> Work instruction: Scan the data for "format" and copy each matching line.

> Data section:
######

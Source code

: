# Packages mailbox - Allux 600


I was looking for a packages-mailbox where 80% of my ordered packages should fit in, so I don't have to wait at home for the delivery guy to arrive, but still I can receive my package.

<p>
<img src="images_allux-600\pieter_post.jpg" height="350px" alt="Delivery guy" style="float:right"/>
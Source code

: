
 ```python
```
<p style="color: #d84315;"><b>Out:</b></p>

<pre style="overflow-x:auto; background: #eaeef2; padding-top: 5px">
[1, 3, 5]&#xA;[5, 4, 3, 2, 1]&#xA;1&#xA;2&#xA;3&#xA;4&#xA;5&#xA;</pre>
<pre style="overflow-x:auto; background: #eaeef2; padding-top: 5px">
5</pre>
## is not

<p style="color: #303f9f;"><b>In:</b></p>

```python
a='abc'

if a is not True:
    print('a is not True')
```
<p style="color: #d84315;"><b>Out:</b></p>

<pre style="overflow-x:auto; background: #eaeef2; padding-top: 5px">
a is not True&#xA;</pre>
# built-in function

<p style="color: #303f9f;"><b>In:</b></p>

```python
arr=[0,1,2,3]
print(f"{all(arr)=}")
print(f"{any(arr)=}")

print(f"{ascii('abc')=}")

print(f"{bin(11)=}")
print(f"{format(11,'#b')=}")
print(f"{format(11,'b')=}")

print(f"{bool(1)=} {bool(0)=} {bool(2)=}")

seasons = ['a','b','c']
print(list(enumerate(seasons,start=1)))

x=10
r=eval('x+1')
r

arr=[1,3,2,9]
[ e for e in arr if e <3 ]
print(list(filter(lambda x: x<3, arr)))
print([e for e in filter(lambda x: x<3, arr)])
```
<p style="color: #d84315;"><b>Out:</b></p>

######

> Output of the task:
print(f"{format(11,'#b')=}")
print(f"{format(11,'b')=}")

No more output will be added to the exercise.